Die Auseinandersetzung mit Sinnfragen und Meditationstechniken kann auch dazu führen, dass wir das Leben verändern, und damit natürlich auch das Arbeiten. Mir geht es aber nicht um eine Instrumentalisierung religiöser Lehren für die schöne neue Arbeitswelt.
Frank Berzbach: New Work setzt uns einer Menge Unsicherheit, Lärmbelastung und Flexibilität aus. Ich bin kein Freund von Großraumbüros, flexiblen Schreibtischen und fotogener, aber arbeitspsychologisch unsinniger Büroarchitektur.
Die Achtsamkeitstechniken breiten sich auch deshalb aus, weil die Arbeitswelt schlechte Rahmenbedingungen für Kreativität setzt. Die Befürworter und Entscheider bestimmter Veränderungen arbeiten selbst meist unter günstigeren Arbeitsbedingungen.
Frank Berzbach: Die Führungskräfte selbst sitzen nicht in Großraumbüros, in denen die Mitarbeiter Baustellenkopfhörer tragen, um dem Lärm zu entgehen. Führungskräfte müssen sich in der Regel auch nicht jeden Tag eine neue Ecke suchen, in der sie sich einrichten. Und sie machen Homeoffice, wenn sie selbst das möchten und nicht, weil es, wie in manchen Unternehmen, inzwischen verpflichtend ist.
Frank Berzbach: Einige Ideen von New Work sind in der Praxis zwar ziemlich „instagramable“ und die Unternehmen halten sich für ungeheuer fortschrittlich, sie ignorieren aber ganz banale Bedingungen für kreatives Arbeiten. Die Arbeit hat genug Unsicherheiten, wir müssen nicht auch noch die Organisation der Arbeit verunsichern. Es ist gut, einen Schreibtisch zu haben und wohldosierte Ungestörtheit ist von Vorteil. Für die Konzentration ist es hilfreich, wenn Mitarbeiter ihr Territorium abstecken können, zum Beispiel mit einigen persönlichen Gegenständen.
Frank Berzbach: Jeder Mensch hat das Potential schöpferisch tätig zu werden. Das kann zur Lebensform werden, man muss das nicht optimieren oder „bestmöglich“ ausschöpfen. Ich glaube unter bestimmten Rahmenbedingungen fängt der Mensch an, Leben und Arbeiten nicht mehr strikt zu trennen.
Es ist schön, etwas auf die Beine zu stellen. Damit ist allerdings keine „Technik“ verbunden. Es ist eher eine Haltung, eine Maxime. Ich selbst denke selten direkt über Kreativität nach – sondern widme mich dem, was ich tun will.
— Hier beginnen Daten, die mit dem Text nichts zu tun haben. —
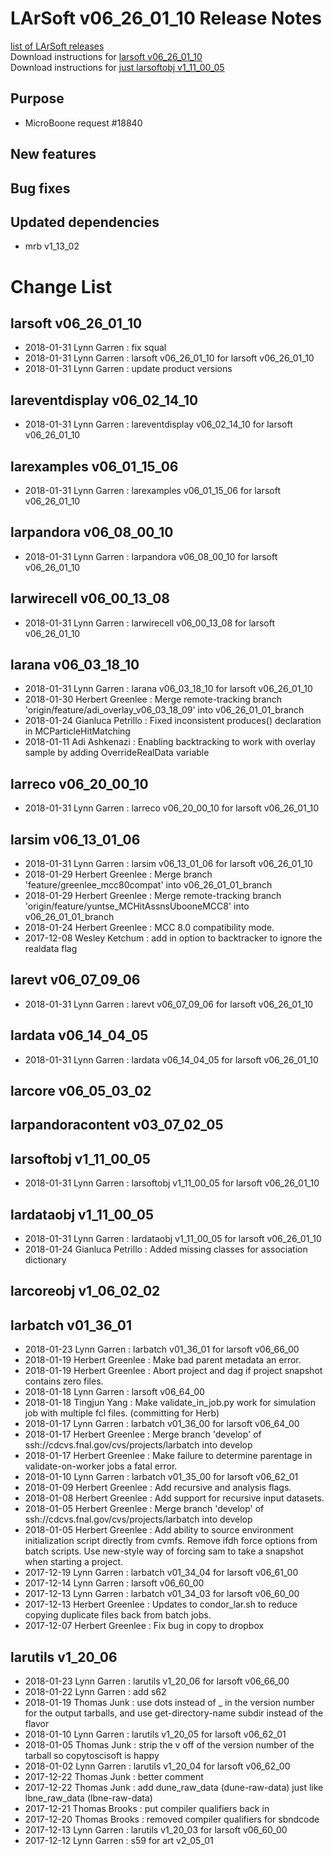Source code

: # LArSoft v06_26_01_10 Release Notes



[list of LArSoft releases](LArSoft_release_list)  
Download instructions for [larsoft v06_26_01_10](https://scisoft.fnal.gov/scisoft/bundles/larsoft/v06_26_01_10/larsoft-v06_26_01_10.html)  
Download instructions for [just larsoftobj v1_11_00_05](https://scisoft.fnal.gov/scisoft/bundles/larsoftobj/v1_11_00_05/larsoftobj-v1_11_00_05.html)

## Purpose

-   MicroBoone request \#18840

## New features

## Bug fixes

## Updated dependencies

-   mrb v1_13_02

# Change List

## larsoft v06_26_01_10

-   2018-01-31 Lynn Garren : fix squal
-   2018-01-31 Lynn Garren : larsoft v06_26_01_10 for larsoft v06_26_01_10
-   2018-01-31 Lynn Garren : update product versions

## lareventdisplay v06_02_14_10

-   2018-01-31 Lynn Garren : lareventdisplay v06_02_14_10 for larsoft v06_26_01_10

## larexamples v06_01_15_06

-   2018-01-31 Lynn Garren : larexamples v06_01_15_06 for larsoft v06_26_01_10

## larpandora v06_08_00_10

-   2018-01-31 Lynn Garren : larpandora v06_08_00_10 for larsoft v06_26_01_10

## larwirecell v06_00_13_08

-   2018-01-31 Lynn Garren : larwirecell v06_00_13_08 for larsoft v06_26_01_10

## larana v06_03_18_10

-   2018-01-31 Lynn Garren : larana v06_03_18_10 for larsoft v06_26_01_10
-   2018-01-30 Herbert Greenlee : Merge remote-tracking branch 'origin/feature/adi_overlay_v06_03_18_09' into v06_26_01_01_branch
-   2018-01-24 Gianluca Petrillo : Fixed inconsistent produces() declaration in MCParticleHitMatching
-   2018-01-11 Adi Ashkenazi : Enabling backtracking to work with overlay sample by adding OverrideRealData variable

## larreco v06_20_00_10

-   2018-01-31 Lynn Garren : larreco v06_20_00_10 for larsoft v06_26_01_10

## larsim v06_13_01_06

-   2018-01-31 Lynn Garren : larsim v06_13_01_06 for larsoft v06_26_01_10
-   2018-01-29 Herbert Greenlee : Merge branch 'feature/greenlee_mcc80compat' into v06_26_01_01_branch
-   2018-01-29 Herbert Greenlee : Merge remote-tracking branch 'origin/feature/yuntse_MCHitAssnsUbooneMCC8' into v06_26_01_01_branch
-   2018-01-24 Herbert Greenlee : MCC 8.0 compatibility mode.
-   2017-12-08 Wesley Ketchum : add in option to backtracker to ignore the realdata flag

## larevt v06_07_09_06

-   2018-01-31 Lynn Garren : larevt v06_07_09_06 for larsoft v06_26_01_10

## lardata v06_14_04_05

-   2018-01-31 Lynn Garren : lardata v06_14_04_05 for larsoft v06_26_01_10

## larcore v06_05_03_02

## larpandoracontent v03_07_02_05

## larsoftobj v1_11_00_05

-   2018-01-31 Lynn Garren : larsoftobj v1_11_00_05 for larsoft v06_26_01_10

## lardataobj v1_11_00_05

-   2018-01-31 Lynn Garren : lardataobj v1_11_00_05 for larsoft v06_26_01_10
-   2018-01-24 Gianluca Petrillo : Added missing classes for association dictionary

## larcoreobj v1_06_02_02

## larbatch v01_36_01

-   2018-01-23 Lynn Garren : larbatch v01_36_01 for larsoft v06_66_00
-   2018-01-19 Herbert Greenlee : Make bad parent metadata an error.
-   2018-01-19 Herbert Greenlee : Abort project and dag if project snapshot contains zero files.
-   2018-01-18 Lynn Garren : larsoft v06_64_00
-   2018-01-18 Tingjun Yang : Make validate_in_job.py work for simulation job with multiple fcl files. (committing for Herb)
-   2018-01-17 Lynn Garren : larbatch v01_36_00 for larsoft v06_64_00
-   2018-01-17 Herbert Greenlee : Merge branch 'develop' of ssh://cdcvs.fnal.gov/cvs/projects/larbatch into develop
-   2018-01-17 Herbert Greenlee : Make failure to determine parentage in validate-on-worker jobs a fatal error.
-   2018-01-10 Lynn Garren : larbatch v01_35_00 for larsoft v06_62_01
-   2018-01-09 Herbert Greenlee : Add recursive and analysis flags.
-   2018-01-08 Herbert Greenlee : Add support for recursive input datasets.
-   2018-01-05 Herbert Greenlee : Merge branch 'develop' of ssh://cdcvs.fnal.gov/cvs/projects/larbatch into develop
-   2018-01-05 Herbert Greenlee : Add ability to source environment initialization script directly from cvmfs. Remove ifdh force options from batch scripts. Use new-style way of forcing sam to take a snapshot when starting a project.
-   2017-12-19 Lynn Garren : larbatch v01_34_04 for larsoft v06_61_00
-   2017-12-14 Lynn Garren : larsoft v06_60_00
-   2017-12-13 Lynn Garren : larbatch v01_34_03 for larsoft v06_60_00
-   2017-12-13 Herbert Greenlee : Updates to condor_lar.sh to reduce copying duplicate files back from batch jobs.
-   2017-12-07 Herbert Greenlee : Fix bug in copy to dropbox

## larutils v1_20_06

-   2018-01-23 Lynn Garren : larutils v1_20_06 for larsoft v06_66_00
-   2018-01-22 Lynn Garren : add s62
-   2018-01-19 Thomas Junk : use dots instead of _ in the version number for the output tarballs, and use get-directory-name subdir instead of the flavor
-   2018-01-10 Lynn Garren : larutils v1_20_05 for larsoft v06_62_01
-   2018-01-05 Thomas Junk : strip the v off of the version number of the tarball so copytoscisoft is happy
-   2018-01-02 Lynn Garren : larutils v1_20_04 for larsoft v06_62_00
-   2017-12-22 Thomas Junk : better comment
-   2017-12-22 Thomas Junk : add dune_raw_data (dune-raw-data) just like lbne_raw_data (lbne-raw-data)
-   2017-12-21 Thomas Brooks : put compiler qualifiers back in
-   2017-12-20 Thomas Brooks : removed compiler qualifiers for sbndcode
-   2017-12-13 Lynn Garren : larutils v1_20_03 for larsoft v06_60_00
-   2017-12-12 Lynn Garren : s59 for art v2_05_01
Frank Berzbach: Frühstücken, sich morgens etwas mehr Zeit nehmen, erst in Ruhe planen und dann lossprinten. Regelmäßige Pausen, Offline-Zeiten, bedachte Ernährung, gut dosierte Bewegung. Es sind sehr einfache und vor allem wirksame Tipps. Sie sind allerdings nicht sehr „hip“, sie sind alle traditionell.
Frank Berzbach: Wir brauchen Routinen, keiner kann ständig alles neu entscheiden. Es gibt funktionale Routinen, zum Beispiel eine regelmäßige Mittagspause, die wichtig und heilsam sind; und es gibt erstarrte Routinen und Zwänge, zum Beispiel das Absitzen von Zeit bis zum offiziellen Feierabend, wenn nichts mehr auf dem Tisch ist.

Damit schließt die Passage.